** EXERCISE MATERIALS follows **

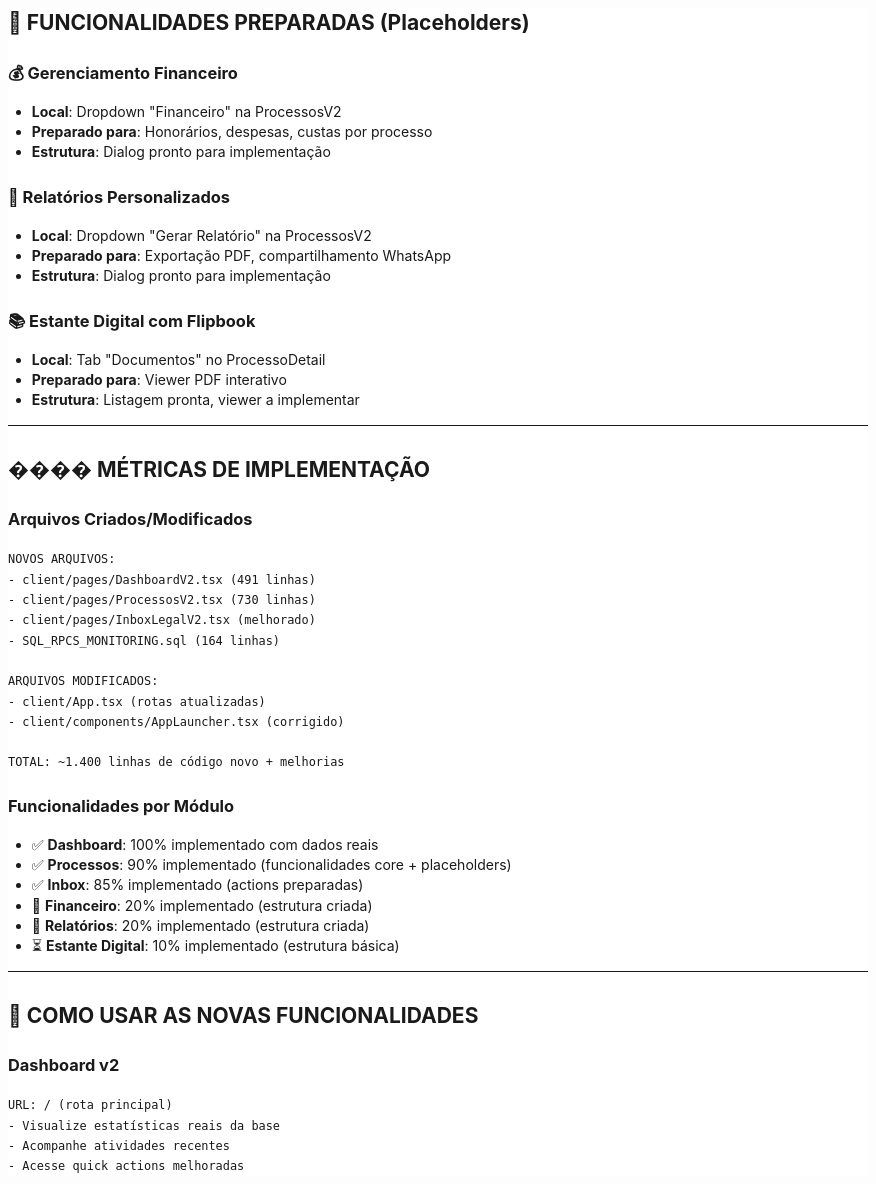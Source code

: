 ## 🔧 **FUNCIONALIDADES PREPARADAS (Placeholders)**

### **💰 Gerenciamento Financeiro**
- **Local**: Dropdown "Financeiro" na ProcessosV2
- **Preparado para**: Honorários, despesas, custas por processo
- **Estrutura**: Dialog pronto para implementação

### **📄 Relatórios Personalizados**
- **Local**: Dropdown "Gerar Relatório" na ProcessosV2  
- **Preparado para**: Exportação PDF, compartilhamento WhatsApp
- **Estrutura**: Dialog pronto para implementação

### **📚 Estante Digital com Flipbook**
- **Local**: Tab "Documentos" no ProcessoDetail
- **Preparado para**: Viewer PDF interativo
- **Estrutura**: Listagem pronta, viewer a implementar

---

## ���� **MÉTRICAS DE IMPLEMENTAÇÃO**

### **Arquivos Criados/Modificados**
```
NOVOS ARQUIVOS:
- client/pages/DashboardV2.tsx (491 linhas)
- client/pages/ProcessosV2.tsx (730 linhas)  
- client/pages/InboxLegalV2.tsx (melhorado)
- SQL_RPCS_MONITORING.sql (164 linhas)

ARQUIVOS MODIFICADOS:
- client/App.tsx (rotas atualizadas)
- client/components/AppLauncher.tsx (corrigido)

TOTAL: ~1.400 linhas de código novo + melhorias
```

### **Funcionalidades por Módulo**
- ✅ **Dashboard**: 100% implementado com dados reais
- ✅ **Processos**: 90% implementado (funcionalidades core + placeholders)
- ✅ **Inbox**: 85% implementado (actions preparadas)
- 🔧 **Financeiro**: 20% implementado (estrutura criada)
- 🔧 **Relatórios**: 20% implementado (estrutura criada)
- ⏳ **Estante Digital**: 10% implementado (estrutura básica)

---

## 🚀 **COMO USAR AS NOVAS FUNCIONALIDADES**

### **Dashboard v2**
```
URL: / (rota principal)
- Visualize estatísticas reais da base
- Acompanhe atividades recentes
- Acesse quick actions melhoradas
```
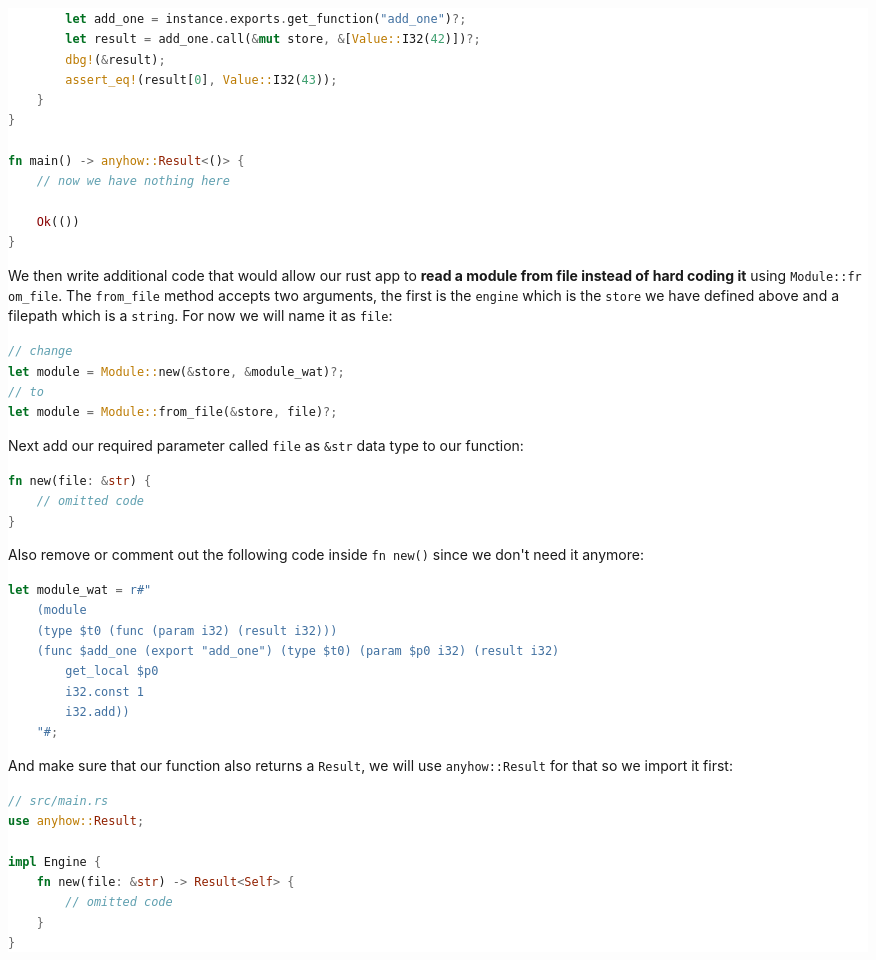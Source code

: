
 ```rs
        let add_one = instance.exports.get_function("add_one")?;
        let result = add_one.call(&mut store, &[Value::I32(42)])?;
        dbg!(&result);
        assert_eq!(result[0], Value::I32(43));
    }
}

fn main() -> anyhow::Result<()> {
    // now we have nothing here

    Ok(())
}
```

We then write additional code that would allow our rust app to **read a module from file instead of hard coding it** using `Module::from_file`. The `from_file` method accepts two arguments, the first is the `engine` which is the `store` we have defined above and a filepath which is a `string`. For now we will name it as `file`:
```rs
// change
let module = Module::new(&store, &module_wat)?;
// to
let module = Module::from_file(&store, file)?;
```

Next add our required parameter called `file` as `&str` data type to our function:
```rs
fn new(file: &str) {
    // omitted code
}
```

Also remove or comment out the following code inside `fn new()` since we don't need it anymore:
```rs
let module_wat = r#"
    (module
    (type $t0 (func (param i32) (result i32)))
    (func $add_one (export "add_one") (type $t0) (param $p0 i32) (result i32)
        get_local $p0
        i32.const 1
        i32.add))
    "#;
```

And make sure that our function also returns a `Result`, we will use `anyhow::Result` for that so we import it first:
```rs
// src/main.rs
use anyhow::Result;

impl Engine {
    fn new(file: &str) -> Result<Self> {
        // omitted code
    }
}
```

** End of EXERCISE MATERIALS **

*TASK REQUIREMENTS*.
Output the whole of the data, unchanged; keep the pictures out.

*ANSWER BOX*.
Source code

: ## 🔧 **FUNCIONALIDADES PREPARADAS (Placeholders)**

### **💰 Gerenciamento Financeiro**
- **Local**: Dropdown "Financeiro" na ProcessosV2
- **Preparado para**: Honorários, despesas, custas por processo
- **Estrutura**: Dialog pronto para implementação

### **📄 Relatórios Personalizados**
- **Local**: Dropdown "Gerar Relatório" na ProcessosV2  
- **Preparado para**: Exportação PDF, compartilhamento WhatsApp
- **Estrutura**: Dialog pronto para implementação

### **📚 Estante Digital com Flipbook**
- **Local**: Tab "Documentos" no ProcessoDetail
- **Preparado para**: Viewer PDF interativo
- **Estrutura**: Listagem pronta, viewer a implementar

---

## ���� **MÉTRICAS DE IMPLEMENTAÇÃO**

### **Arquivos Criados/Modificados**
```
NOVOS ARQUIVOS:
- client/pages/DashboardV2.tsx (491 linhas)
- client/pages/ProcessosV2.tsx (730 linhas)  
- client/pages/InboxLegalV2.tsx (melhorado)
- SQL_RPCS_MONITORING.sql (164 linhas)

ARQUIVOS MODIFICADOS:
- client/App.tsx (rotas atualizadas)
- client/components/AppLauncher.tsx (corrigido)

TOTAL: ~1.400 linhas de código novo + melhorias
```

### **Funcionalidades por Módulo**
- ✅ **Dashboard**: 100% implementado com dados reais
- ✅ **Processos**: 90% implementado (funcionalidades core + placeholders)
- ✅ **Inbox**: 85% implementado (actions preparadas)
- 🔧 **Financeiro**: 20% implementado (estrutura criada)
- 🔧 **Relatórios**: 20% implementado (estrutura criada)
- ⏳ **Estante Digital**: 10% implementado (estrutura básica)

---

## 🚀 **COMO USAR AS NOVAS FUNCIONALIDADES**

### **Dashboard v2**
```
URL: / (rota principal)
- Visualize estatísticas reais da base
- Acompanhe atividades recentes
- Acesse quick actions melhoradas
```
Source code

:
 ```rs
        let add_one = instance.exports.get_function("add_one")?;
        let result = add_one.call(&mut store, &[Value::I32(42)])?;
        dbg!(&result);
        assert_eq!(result[0], Value::I32(43));
    }
}

fn main() -> anyhow::Result<()> {
    // now we have nothing here

    Ok(())
}
```

We then write additional code that would allow our rust app to **read a module from file instead of hard coding it** using `Module::from_file`. The `from_file` method accepts two arguments, the first is the `engine` which is the `store` we have defined above and a filepath which is a `string`. For now we will name it as `file`:
```rs
// change
let module = Module::new(&store, &module_wat)?;
// to
let module = Module::from_file(&store, file)?;
```

Next add our required parameter called `file` as `&str` data type to our function:
```rs
fn new(file: &str) {
    // omitted code
}
```

Also remove or comment out the following code inside `fn new()` since we don't need it anymore:
```rs
let module_wat = r#"
    (module
    (type $t0 (func (param i32) (result i32)))
    (func $add_one (export "add_one") (type $t0) (param $p0 i32) (result i32)
        get_local $p0
        i32.const 1
        i32.add))
    "#;
```

And make sure that our function also returns a `Result`, we will use `anyhow::Result` for that so we import it first:
```rs
// src/main.rs
use anyhow::Result;

impl Engine {
    fn new(file: &str) -> Result<Self> {
        // omitted code
    }
}
```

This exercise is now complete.